Comment s’adapter ? Les collaborateurs de Ligo-Virgo échangent régulièrement par visioconférence afin de se concerter. « Le plan initial prévoyait que la période d’acquisition de données par les détecteurs de Ligo-Virgo dure jusqu’à la fin de ce mois, explique Raffaele le 8 avril. Mais nous avons vite déchanté au vu de la tournure des événements. La situation en Italie rendait l’activité de plus en plus risquée pour les opérateurs devant intervenir sur site, avec autorisationdérogatoire, afin d’effectuer cette prise de données ». Décision fut prise de mettre les détecteurs en « stand by » : ce qui est le cas depuis le 31 mars. Leurs lasers sont en effet éteints ; des sous-systèmes sont cependant maintenus à l’état de veille, de sorte que Ligo et Virgo puissent redémarrer dans les meilleures conditions lorsque le travail reprendra dans chacun des pays concernés.
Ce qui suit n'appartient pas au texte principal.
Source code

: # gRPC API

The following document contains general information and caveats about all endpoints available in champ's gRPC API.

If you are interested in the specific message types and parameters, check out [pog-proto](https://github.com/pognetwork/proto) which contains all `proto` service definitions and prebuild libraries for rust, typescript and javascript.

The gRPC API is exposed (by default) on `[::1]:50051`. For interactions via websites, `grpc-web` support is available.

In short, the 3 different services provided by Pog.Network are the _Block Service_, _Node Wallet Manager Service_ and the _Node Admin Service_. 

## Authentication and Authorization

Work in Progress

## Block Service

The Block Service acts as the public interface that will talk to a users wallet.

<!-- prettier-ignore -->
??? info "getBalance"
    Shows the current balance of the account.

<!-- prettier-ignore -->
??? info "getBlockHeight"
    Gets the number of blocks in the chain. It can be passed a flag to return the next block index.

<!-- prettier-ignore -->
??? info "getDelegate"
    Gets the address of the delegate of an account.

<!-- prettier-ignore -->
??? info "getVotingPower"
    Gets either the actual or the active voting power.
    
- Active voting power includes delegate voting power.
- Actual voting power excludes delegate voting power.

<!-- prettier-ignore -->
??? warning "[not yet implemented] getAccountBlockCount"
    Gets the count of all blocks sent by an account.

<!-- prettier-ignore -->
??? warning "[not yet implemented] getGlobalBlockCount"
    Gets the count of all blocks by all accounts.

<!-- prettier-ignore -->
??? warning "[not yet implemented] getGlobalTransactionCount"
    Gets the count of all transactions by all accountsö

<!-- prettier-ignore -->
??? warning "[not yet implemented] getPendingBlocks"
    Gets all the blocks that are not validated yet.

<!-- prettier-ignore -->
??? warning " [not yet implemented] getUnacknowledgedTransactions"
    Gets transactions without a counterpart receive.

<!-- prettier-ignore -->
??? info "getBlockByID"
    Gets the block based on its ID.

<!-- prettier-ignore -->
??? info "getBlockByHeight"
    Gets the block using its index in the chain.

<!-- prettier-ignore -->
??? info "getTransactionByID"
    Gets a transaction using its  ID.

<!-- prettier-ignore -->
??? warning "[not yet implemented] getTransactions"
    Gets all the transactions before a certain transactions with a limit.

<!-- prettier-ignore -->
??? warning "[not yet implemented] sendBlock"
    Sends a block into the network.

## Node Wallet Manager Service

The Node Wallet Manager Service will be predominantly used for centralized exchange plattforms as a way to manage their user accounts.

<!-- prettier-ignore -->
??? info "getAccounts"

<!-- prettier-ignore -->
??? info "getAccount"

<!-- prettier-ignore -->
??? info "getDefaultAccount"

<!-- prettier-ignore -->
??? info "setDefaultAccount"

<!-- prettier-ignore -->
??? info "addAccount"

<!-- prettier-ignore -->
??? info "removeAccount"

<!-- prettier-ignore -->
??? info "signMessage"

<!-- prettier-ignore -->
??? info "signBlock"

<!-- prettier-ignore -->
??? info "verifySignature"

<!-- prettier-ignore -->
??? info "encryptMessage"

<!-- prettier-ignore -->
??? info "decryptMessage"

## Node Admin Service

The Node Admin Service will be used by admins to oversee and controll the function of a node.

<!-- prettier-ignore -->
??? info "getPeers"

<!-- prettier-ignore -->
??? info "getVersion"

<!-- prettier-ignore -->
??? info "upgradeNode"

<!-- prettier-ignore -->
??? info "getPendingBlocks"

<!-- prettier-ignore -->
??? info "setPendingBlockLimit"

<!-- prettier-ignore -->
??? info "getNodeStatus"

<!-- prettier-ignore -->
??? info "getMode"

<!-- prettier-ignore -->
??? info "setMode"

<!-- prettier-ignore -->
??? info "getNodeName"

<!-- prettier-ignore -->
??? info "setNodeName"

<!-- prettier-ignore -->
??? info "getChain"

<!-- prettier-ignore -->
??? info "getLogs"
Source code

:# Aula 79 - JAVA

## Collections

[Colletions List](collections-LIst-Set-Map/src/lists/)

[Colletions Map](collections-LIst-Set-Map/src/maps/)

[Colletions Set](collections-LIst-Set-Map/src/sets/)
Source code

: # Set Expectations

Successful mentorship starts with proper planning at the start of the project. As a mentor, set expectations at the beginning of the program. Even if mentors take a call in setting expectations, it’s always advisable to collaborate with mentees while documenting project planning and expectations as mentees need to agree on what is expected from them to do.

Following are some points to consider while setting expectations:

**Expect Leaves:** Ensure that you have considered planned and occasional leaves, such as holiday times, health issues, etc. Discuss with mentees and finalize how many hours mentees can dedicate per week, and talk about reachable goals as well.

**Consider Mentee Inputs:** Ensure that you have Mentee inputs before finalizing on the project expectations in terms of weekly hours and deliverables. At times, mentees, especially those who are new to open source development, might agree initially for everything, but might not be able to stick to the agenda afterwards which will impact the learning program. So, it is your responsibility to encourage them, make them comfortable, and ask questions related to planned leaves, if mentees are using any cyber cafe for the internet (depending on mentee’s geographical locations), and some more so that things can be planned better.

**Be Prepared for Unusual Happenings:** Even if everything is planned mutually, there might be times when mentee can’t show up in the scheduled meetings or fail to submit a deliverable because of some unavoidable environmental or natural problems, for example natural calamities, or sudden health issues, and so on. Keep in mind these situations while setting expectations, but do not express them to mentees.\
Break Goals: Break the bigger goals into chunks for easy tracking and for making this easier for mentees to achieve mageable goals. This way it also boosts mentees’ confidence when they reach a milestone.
« Bien sûr, nous envisageons déjà le déconfinement italien », confie Raffaele mi-avril, qui quotidiennement se tient au courant des nouvelles de son pays natal. « Lorsqu’il aura lieu, nous ferons des tests à distance sur Virgo ». Combler le mois de retard de données ? Il faudra attendre la reprise d’activités de Ligo. Avancer sur l’upgrade ? « Il faudra attendre la fabrication des pièces … ».
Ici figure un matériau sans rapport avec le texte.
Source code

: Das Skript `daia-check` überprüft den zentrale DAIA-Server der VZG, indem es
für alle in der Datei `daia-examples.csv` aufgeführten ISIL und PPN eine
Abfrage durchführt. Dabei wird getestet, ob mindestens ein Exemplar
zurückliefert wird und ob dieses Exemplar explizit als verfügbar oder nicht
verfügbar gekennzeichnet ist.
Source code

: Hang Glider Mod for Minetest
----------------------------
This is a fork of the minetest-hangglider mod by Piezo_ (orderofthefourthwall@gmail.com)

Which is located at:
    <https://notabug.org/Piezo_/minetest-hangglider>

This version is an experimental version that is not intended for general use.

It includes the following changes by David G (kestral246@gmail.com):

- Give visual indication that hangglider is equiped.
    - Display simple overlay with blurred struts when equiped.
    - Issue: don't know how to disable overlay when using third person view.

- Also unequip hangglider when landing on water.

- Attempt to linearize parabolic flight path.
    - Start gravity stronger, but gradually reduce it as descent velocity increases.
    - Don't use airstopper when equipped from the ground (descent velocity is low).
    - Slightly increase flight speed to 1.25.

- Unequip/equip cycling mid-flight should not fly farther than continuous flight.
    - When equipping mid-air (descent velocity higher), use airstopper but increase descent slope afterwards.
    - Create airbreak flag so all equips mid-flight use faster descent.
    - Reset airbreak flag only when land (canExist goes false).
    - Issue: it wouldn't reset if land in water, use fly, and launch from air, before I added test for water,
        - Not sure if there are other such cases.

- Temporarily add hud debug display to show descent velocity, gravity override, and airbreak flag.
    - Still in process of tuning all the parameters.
Si l’avenir est incertain quant aux opérations qui pourront réellement avoir lieu lors du retour à la normale, celui-ci est attendu avec impatience. En effet, lors des onze mois de cette dernière campagne de mesures inachevée, plus de 56 événements attribuables potentiellement à des ondes gravitationnelles ont été détectés, un record ! Et le futur upgrade de Virgo devrait lui permettre de gagner encore en sensibilité et de multiplier, par un facteur quatre, le nombre d’événements détectables. En attendant, grâce au fonctionnement des centres de calcul dispersés de par le monde, pour occuper cette période d’attente, les scientifiques continuent d’analyser leurs données.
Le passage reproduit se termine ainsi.